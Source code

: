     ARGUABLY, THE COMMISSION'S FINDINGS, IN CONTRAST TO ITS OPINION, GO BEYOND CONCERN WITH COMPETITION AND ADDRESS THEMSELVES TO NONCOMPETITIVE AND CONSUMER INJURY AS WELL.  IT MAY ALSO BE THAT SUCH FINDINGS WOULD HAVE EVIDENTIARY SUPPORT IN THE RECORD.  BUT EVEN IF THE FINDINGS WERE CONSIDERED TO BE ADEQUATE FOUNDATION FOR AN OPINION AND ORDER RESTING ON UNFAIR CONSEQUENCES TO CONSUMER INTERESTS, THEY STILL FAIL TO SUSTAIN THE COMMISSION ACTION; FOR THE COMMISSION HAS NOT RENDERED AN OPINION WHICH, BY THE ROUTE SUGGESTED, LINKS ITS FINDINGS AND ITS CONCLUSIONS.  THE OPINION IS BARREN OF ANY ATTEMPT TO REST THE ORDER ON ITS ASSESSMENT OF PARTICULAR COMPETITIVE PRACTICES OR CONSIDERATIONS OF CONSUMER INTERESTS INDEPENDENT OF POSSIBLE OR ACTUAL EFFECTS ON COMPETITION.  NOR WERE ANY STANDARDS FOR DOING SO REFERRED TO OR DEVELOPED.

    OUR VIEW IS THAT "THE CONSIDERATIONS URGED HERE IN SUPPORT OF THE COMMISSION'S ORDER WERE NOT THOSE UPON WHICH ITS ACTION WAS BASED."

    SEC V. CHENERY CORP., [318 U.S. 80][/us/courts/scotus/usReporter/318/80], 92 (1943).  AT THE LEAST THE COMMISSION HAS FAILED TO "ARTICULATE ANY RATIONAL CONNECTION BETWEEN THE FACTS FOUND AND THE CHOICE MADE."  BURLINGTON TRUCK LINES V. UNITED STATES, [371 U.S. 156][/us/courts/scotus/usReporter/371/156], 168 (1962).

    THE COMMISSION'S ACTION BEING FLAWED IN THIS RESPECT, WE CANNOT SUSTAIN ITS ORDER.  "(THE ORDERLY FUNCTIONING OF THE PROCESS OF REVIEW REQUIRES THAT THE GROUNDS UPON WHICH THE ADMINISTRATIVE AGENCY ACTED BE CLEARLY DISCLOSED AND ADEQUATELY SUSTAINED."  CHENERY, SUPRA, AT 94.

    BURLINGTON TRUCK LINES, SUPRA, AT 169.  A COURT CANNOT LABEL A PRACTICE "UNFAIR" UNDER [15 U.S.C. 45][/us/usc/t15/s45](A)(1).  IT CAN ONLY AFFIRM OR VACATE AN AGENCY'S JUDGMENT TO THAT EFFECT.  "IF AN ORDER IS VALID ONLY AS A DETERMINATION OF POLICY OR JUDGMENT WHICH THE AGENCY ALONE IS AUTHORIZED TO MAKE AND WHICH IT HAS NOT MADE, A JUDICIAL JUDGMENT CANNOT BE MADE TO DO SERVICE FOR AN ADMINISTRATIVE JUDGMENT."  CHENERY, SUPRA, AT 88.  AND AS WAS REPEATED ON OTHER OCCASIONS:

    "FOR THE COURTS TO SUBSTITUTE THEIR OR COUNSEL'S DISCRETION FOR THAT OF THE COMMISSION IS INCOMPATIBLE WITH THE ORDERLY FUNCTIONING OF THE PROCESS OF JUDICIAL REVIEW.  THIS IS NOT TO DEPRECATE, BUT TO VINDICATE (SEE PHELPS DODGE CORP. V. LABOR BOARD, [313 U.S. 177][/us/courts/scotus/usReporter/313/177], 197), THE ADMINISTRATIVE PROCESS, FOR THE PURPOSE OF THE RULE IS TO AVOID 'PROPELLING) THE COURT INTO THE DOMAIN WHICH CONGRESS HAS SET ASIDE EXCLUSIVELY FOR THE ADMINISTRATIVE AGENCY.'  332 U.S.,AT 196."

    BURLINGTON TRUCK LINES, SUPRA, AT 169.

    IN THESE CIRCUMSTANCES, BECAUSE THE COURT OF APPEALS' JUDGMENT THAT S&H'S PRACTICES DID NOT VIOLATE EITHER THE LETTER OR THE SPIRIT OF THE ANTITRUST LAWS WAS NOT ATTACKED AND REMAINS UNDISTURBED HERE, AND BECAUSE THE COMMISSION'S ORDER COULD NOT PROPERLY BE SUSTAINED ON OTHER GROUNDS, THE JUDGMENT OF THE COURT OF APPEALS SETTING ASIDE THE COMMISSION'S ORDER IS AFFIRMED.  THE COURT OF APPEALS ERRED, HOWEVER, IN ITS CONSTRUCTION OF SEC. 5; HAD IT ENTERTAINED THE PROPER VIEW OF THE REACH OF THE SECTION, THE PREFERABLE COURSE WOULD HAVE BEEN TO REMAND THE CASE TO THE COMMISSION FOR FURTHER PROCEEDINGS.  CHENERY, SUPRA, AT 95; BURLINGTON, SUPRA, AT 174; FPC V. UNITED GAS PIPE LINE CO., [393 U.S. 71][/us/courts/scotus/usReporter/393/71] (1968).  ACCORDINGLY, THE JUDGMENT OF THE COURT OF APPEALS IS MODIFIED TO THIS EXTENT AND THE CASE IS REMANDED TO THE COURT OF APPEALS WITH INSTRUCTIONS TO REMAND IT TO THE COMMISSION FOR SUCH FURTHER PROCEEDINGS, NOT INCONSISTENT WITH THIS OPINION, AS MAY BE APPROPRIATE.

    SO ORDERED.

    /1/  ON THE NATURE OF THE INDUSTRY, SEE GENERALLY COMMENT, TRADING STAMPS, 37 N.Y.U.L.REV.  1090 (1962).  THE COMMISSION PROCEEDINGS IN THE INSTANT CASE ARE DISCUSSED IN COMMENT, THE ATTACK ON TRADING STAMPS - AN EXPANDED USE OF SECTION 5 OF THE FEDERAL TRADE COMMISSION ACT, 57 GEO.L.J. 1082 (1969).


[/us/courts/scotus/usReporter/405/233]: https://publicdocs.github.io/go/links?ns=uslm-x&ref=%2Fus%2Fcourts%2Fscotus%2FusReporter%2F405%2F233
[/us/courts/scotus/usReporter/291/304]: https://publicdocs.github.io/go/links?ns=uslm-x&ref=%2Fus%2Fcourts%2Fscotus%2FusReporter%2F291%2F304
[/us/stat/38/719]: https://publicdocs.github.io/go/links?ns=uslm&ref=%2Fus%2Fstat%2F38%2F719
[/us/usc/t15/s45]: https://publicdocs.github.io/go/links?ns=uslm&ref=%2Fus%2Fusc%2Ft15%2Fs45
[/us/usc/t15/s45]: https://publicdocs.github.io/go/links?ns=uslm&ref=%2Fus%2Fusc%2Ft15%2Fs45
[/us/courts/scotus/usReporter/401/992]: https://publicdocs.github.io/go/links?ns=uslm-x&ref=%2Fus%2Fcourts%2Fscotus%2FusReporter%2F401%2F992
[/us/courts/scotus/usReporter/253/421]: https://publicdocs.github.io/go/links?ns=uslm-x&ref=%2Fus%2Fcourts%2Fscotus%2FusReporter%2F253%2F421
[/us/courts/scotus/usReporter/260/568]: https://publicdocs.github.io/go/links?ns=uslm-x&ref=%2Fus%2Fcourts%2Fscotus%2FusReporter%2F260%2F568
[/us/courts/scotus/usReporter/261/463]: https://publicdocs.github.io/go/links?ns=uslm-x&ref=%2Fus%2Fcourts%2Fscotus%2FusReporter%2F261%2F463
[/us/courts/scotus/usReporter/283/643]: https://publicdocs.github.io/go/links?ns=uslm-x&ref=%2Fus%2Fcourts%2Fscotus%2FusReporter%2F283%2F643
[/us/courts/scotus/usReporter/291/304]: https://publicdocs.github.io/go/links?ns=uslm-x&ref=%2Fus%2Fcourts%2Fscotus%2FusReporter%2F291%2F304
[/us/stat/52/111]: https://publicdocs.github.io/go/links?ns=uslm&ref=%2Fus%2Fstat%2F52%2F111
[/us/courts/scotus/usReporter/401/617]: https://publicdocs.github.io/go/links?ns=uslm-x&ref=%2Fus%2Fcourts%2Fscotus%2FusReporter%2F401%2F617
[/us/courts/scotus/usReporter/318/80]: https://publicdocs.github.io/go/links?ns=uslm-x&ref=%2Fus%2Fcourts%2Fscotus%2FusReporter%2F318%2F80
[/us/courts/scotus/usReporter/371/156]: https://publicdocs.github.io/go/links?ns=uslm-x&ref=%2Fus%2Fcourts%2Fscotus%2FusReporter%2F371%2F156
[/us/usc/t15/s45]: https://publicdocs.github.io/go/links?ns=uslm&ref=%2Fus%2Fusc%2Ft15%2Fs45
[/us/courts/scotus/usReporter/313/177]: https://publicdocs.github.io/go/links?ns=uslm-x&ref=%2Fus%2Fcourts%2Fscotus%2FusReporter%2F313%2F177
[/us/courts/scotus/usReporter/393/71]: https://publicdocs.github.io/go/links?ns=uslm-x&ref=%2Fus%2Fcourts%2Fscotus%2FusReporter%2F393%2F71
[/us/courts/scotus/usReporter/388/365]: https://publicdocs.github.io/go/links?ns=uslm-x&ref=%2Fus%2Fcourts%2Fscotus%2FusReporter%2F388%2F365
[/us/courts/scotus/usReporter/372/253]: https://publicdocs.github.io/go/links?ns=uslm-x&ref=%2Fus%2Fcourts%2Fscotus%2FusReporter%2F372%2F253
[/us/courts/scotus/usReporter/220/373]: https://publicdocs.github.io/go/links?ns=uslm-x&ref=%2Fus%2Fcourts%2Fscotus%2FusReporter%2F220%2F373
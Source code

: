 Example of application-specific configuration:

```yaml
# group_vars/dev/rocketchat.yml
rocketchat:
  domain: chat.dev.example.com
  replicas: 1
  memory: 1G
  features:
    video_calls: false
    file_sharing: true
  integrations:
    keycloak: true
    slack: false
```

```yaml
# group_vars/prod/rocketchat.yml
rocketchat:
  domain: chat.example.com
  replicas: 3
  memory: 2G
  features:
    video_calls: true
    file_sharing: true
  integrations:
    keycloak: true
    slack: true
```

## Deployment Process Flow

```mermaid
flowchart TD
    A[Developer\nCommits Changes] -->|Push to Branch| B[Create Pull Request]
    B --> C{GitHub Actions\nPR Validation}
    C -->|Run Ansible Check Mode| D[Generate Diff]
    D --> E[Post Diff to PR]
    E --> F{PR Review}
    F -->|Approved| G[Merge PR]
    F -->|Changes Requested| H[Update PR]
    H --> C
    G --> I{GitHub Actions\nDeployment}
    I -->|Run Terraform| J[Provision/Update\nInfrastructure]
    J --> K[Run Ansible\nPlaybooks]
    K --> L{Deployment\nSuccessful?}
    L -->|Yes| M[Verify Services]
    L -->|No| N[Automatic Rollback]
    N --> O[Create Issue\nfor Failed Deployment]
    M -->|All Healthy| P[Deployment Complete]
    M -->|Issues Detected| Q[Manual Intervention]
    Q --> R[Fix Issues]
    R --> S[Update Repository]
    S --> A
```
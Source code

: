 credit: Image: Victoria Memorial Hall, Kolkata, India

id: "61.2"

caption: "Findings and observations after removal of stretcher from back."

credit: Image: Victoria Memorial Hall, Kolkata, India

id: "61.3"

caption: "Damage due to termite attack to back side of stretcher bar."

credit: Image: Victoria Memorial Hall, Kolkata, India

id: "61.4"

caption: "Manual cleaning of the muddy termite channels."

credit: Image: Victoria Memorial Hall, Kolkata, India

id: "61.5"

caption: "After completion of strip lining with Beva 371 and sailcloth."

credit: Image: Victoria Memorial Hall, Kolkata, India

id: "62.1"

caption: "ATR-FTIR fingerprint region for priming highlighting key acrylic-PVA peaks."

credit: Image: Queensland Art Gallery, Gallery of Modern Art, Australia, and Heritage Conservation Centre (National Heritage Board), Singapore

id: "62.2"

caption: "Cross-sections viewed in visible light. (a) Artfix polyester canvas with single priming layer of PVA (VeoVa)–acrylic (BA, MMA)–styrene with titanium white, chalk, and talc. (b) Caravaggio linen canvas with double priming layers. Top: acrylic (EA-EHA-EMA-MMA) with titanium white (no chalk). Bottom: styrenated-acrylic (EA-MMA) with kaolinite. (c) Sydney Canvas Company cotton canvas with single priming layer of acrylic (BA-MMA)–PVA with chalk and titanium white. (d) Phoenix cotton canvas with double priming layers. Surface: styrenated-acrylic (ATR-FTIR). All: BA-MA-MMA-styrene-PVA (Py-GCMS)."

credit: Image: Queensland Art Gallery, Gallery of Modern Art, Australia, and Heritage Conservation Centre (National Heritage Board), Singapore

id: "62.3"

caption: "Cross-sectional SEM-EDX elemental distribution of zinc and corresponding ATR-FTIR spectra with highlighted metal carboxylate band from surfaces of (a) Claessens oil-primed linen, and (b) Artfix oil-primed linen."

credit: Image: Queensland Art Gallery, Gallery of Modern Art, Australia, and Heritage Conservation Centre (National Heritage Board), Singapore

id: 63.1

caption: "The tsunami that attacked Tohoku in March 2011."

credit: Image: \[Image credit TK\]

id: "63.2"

☆ ☆ ☆ ☆ ☆ ☆ ☆

_Problem_: Every line above that holds the word "CORP" is to be found and copied.

_Output for this exercise_:
    SEC V. CHENERY CORP., [318 U.S. 80][/us/courts/scotus/usReporter/318/80], 92 (1943).  AT THE LEAST THE COMMISSION HAS FAILED TO "ARTICULATE ANY RATIONAL CONNECTION BETWEEN THE FACTS FOUND AND THE CHOICE MADE."  BURLINGTON TRUCK LINES V. UNITED STATES, [371 U.S. 156][/us/courts/scotus/usReporter/371/156], 168 (1962).
    "FOR THE COURTS TO SUBSTITUTE THEIR OR COUNSEL'S DISCRETION FOR THAT OF THE COMMISSION IS INCOMPATIBLE WITH THE ORDERLY FUNCTIONING OF THE PROCESS OF JUDICIAL REVIEW.  THIS IS NOT TO DEPRECATE, BUT TO VINDICATE (SEE PHELPS DODGE CORP. V. LABOR BOARD, [313 U.S. 177][/us/courts/scotus/usReporter/313/177], 197), THE ADMINISTRATIVE PROCESS, FOR THE PURPOSE OF THE RULE IS TO AVOID 'PROPELLING) THE COURT INTO THE DOMAIN WHICH CONGRESS HAS SET ASIDE EXCLUSIVELY FOR THE ADMINISTRATIVE AGENCY.'  332 U.S.,AT 196."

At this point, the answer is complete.